System call costs experiment

The following program is a simple system call benchmarker. It calls zero or more system calls 1 million times in a tight loop; which system call(s) depends on the option argument. Paste the code into syscall.cc (or download it), then compile with c++ -O2 syscall.cc -o syscall (or c++ -std=gnu++11 -O2 syscall.cc -o syscall) and run with (for example) ./syscall -0 or ./syscall -o.

#include <unistd.h>
#include <time.h>
#include <stdio.h>
#include <inttypes.h>
#include <fcntl.h>
#include <stdlib.h>

static void* initial_brk;

unsigned f_return0() {
    return 0;
}

unsigned f_getpid() {
    return getpid();
}

unsigned f_getppid() {
    return getppid();
}

unsigned f_time() {
    return time(nullptr);
}

unsigned f_clock_gettime() {
    timespec ts;
    clock_gettime(CLOCK_REALTIME, &ts);
    return ts.tv_nsec;
}

unsigned f_clock_gettime_coarse() {
    timespec ts;
    clock_gettime(CLOCK_REALTIME_COARSE, &ts);
    return ts.tv_nsec;
}

unsigned f_sbrk() {
    return reinterpret_cast<uintptr_t>(sbrk(0));
}

unsigned f_brk() {
    return brk(initial_brk);
}

unsigned f_open_close() {
    int fd = open("/dev/null", O_RDONLY);
    close(fd);
    return fd;
}

unsigned f_close() {
    return close(0);
}

void usage() {
    fprintf(stderr, "Usage: ./syscall [-0pPtcCsbox]\n");
    exit(1);
}

int main(int argc, char** argv) {
    unsigned (*volatile f)(void) = f_getpid;
    initial_brk = sbrk(0);

    int opt;
    while ((opt = getopt(argc, argv, "0pPtcCsbox")) != -1) {
        switch (opt) {
        case '0':
            f = f_return0;
            break;
        case 'p':
            f = f_getpid;
            break;
        case 'P':
            f = f_getppid;
            break;
        case 't':
            f = f_time;
            break;
        case 'c':
            f = f_clock_gettime;
            break;
        case 'C':
            f = f_clock_gettime_coarse;
            break;
        case 's':
            f = f_sbrk;
            break;
        case 'b':
            f = f_brk;
            break;
        case 'o':
            f = f_open_close;
            break;
        case 'x':
            f = f_close;
            break;
        default:
            usage();
        }
    }

    if (optind != argc) {
        usage();
    }

    timespec ts0;
    clock_gettime(CLOCK_REALTIME, &ts0);
    unsigned long n = 0;

    for (unsigned i = 0; i != 1000000; ++i) {
        n += f();
    }

    timespec ts1;
    clock_gettime(CLOCK_REALTIME, &ts1);

    double t0 = ts0.tv_sec + ts0.tv_nsec / 1e9;
    double t1 = ts1.tv_sec + ts1.tv_nsec / 1e9;
    printf("result: %lu in %.06fs\n", n, t1 - t0);
}

Run this program with the different arguments.

  1. Which system calls are most expensive and which least expensive?

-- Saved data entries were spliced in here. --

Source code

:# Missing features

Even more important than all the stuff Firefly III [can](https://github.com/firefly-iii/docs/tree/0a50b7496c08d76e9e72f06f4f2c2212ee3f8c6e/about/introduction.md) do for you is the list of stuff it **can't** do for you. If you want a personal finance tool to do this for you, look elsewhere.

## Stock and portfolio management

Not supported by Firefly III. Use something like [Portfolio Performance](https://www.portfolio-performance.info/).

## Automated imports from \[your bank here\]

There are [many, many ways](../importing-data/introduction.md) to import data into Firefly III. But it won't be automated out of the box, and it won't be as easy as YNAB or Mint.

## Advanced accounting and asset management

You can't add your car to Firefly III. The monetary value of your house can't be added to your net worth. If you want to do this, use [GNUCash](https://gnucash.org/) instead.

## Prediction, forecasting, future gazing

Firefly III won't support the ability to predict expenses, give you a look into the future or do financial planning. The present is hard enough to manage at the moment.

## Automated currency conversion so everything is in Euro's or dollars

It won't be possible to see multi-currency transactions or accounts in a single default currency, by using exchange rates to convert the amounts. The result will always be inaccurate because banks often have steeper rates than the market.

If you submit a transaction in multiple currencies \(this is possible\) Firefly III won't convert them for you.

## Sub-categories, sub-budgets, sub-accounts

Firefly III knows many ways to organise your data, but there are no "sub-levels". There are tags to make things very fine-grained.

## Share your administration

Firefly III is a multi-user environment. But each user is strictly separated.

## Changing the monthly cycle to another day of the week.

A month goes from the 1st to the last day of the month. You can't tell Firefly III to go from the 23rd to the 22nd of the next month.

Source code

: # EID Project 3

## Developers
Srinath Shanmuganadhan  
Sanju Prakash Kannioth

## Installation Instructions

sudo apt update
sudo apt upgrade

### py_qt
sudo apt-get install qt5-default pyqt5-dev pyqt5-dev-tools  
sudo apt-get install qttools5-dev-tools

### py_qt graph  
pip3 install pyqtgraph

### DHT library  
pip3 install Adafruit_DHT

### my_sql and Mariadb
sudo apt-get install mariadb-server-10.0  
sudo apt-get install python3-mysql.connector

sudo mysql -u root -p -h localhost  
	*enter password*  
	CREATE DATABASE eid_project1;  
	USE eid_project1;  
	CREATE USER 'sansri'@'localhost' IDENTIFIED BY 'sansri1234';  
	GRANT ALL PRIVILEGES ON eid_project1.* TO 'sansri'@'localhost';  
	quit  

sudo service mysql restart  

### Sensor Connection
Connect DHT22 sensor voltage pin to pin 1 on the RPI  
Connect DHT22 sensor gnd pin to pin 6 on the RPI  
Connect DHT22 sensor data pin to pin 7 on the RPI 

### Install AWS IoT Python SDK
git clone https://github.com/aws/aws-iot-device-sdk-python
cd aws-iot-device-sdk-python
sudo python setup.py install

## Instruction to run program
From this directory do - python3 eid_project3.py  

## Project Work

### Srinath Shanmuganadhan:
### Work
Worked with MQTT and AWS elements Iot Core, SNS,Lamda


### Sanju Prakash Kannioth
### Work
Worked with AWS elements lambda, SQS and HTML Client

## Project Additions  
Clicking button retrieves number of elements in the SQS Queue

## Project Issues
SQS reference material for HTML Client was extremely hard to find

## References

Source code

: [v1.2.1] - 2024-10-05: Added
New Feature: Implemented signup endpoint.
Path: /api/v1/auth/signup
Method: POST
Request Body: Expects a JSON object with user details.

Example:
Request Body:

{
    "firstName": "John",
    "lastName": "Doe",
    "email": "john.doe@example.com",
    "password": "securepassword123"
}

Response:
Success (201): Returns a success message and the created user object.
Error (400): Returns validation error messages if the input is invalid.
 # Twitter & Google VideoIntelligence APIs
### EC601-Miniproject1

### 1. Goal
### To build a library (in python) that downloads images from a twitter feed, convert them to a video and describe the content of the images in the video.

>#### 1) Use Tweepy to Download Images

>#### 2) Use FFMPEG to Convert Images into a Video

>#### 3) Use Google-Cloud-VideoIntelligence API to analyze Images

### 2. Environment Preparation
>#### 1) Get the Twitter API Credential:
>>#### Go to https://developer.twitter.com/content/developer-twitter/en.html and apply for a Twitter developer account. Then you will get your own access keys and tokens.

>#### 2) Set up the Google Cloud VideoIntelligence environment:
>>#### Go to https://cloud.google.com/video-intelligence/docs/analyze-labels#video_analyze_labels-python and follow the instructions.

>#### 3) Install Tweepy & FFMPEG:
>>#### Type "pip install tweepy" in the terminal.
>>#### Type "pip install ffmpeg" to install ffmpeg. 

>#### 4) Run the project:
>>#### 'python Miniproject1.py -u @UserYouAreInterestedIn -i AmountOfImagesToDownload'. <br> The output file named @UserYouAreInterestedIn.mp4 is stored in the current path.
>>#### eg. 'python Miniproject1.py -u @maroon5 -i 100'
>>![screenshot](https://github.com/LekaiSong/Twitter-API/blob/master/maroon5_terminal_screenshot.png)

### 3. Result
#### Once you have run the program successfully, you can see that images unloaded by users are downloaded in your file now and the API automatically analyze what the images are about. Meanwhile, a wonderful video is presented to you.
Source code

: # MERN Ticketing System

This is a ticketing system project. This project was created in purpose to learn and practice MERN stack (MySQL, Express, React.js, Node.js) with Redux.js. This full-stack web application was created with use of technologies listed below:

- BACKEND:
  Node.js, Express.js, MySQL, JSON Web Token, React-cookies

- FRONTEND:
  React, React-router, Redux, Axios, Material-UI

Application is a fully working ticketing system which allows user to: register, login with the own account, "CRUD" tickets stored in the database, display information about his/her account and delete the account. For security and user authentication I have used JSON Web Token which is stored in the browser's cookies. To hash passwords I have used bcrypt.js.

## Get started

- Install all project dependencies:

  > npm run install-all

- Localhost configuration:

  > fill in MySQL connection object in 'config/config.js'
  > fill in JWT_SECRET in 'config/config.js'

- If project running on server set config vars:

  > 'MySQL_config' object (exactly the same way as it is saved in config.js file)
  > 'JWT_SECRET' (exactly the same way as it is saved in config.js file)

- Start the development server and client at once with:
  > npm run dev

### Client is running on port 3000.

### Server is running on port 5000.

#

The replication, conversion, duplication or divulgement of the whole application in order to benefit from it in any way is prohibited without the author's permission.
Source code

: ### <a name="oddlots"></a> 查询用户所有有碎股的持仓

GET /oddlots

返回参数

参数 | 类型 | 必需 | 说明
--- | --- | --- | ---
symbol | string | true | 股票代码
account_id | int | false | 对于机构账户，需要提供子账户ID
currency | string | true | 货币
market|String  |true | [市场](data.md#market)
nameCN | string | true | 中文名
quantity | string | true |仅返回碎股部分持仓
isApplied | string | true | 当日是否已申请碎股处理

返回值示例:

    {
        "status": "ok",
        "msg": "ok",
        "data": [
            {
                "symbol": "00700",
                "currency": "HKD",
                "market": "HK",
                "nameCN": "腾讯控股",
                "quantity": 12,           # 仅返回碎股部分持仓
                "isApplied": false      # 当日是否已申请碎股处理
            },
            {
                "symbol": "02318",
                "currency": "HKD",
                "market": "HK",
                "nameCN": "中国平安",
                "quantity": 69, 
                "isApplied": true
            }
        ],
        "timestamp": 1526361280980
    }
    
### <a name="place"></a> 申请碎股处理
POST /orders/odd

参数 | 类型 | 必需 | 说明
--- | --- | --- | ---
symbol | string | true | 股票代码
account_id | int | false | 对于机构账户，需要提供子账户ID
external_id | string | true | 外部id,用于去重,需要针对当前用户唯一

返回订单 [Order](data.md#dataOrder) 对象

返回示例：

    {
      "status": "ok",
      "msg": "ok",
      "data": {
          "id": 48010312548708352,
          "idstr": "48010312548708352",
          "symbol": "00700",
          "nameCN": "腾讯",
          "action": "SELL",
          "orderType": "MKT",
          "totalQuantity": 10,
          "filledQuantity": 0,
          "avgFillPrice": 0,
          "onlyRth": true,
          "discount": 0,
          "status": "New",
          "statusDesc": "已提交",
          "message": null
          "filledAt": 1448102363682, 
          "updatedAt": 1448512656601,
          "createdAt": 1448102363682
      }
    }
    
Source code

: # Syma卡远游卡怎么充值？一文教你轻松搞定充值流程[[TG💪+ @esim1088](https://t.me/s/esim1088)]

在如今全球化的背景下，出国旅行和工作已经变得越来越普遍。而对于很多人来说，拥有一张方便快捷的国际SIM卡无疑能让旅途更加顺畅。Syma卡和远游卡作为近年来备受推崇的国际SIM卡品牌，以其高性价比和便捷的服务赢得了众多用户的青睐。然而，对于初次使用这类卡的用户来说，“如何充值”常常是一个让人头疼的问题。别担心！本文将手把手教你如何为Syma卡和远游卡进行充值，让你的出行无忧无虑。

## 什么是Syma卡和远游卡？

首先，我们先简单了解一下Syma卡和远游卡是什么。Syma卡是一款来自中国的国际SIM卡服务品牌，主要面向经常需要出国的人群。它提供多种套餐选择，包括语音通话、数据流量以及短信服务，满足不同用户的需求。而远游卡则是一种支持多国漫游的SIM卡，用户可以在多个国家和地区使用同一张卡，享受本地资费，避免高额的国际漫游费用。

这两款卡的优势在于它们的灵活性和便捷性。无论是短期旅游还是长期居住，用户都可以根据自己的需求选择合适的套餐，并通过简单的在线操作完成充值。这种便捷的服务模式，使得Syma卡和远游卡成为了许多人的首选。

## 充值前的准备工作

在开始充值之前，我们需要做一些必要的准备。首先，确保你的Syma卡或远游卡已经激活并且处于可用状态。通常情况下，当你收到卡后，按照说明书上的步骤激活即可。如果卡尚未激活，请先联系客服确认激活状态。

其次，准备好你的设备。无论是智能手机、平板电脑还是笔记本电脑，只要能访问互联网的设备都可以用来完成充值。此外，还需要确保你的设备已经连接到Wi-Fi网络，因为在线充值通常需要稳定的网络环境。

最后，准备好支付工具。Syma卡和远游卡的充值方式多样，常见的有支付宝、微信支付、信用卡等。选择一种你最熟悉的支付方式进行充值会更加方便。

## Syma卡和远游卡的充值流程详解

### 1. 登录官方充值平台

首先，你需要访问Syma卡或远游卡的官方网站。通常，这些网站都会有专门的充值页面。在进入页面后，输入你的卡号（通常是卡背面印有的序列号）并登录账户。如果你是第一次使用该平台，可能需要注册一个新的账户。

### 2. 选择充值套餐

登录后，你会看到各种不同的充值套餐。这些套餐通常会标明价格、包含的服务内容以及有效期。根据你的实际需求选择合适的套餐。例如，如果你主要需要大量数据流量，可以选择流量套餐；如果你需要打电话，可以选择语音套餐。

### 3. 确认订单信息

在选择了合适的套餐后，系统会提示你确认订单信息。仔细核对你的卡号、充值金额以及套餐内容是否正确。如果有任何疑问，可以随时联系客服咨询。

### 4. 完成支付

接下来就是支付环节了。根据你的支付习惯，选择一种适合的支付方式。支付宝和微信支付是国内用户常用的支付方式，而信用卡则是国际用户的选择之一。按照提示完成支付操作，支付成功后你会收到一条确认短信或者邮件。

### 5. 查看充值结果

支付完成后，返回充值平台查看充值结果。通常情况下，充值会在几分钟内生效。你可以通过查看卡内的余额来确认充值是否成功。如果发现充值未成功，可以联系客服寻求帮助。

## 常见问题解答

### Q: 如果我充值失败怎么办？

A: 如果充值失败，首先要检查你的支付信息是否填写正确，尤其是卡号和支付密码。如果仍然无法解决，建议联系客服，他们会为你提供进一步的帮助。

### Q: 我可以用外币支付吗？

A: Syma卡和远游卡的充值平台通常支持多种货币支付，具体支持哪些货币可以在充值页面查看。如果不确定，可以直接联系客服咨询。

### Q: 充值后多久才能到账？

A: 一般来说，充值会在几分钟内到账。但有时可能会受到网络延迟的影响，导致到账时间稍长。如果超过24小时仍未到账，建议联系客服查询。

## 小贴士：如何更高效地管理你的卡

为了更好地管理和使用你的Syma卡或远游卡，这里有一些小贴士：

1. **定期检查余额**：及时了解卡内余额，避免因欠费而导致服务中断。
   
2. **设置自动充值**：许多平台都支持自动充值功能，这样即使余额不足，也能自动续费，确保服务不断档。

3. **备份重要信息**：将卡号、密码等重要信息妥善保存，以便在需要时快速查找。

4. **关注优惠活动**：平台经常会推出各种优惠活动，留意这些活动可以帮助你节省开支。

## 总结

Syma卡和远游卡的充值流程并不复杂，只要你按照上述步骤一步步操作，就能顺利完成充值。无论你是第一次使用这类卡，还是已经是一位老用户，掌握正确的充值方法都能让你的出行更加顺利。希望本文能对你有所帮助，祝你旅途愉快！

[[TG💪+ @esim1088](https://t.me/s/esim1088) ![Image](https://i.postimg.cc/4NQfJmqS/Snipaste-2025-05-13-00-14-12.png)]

Do system call costs divide into classes?
  2. Try to explain why some system calls are so much more expensive than others. For instance, use programs like gdb and/or strace and/or /usr/bin/time -v and/or perf to trace the operation of the program.

The C10K problem

Much OS research in the late 1990s and early 2000s was concerned with addressing performance problems with a specific set of system calls, namely network connection system calls. Wide-area network connections have high latency, so a server (such as a web or FTP server) that services wide-area clients will often be waiting for those clients. A single server in the late 1990s could theoretically service the active workload provided by 10,000 simultaneous network clients, but in practice many servers broke down well before that level, because certain critical system calls had design flaws that prevented them from scaling. This “10,000 connection” problem became known as the “C10K problem.”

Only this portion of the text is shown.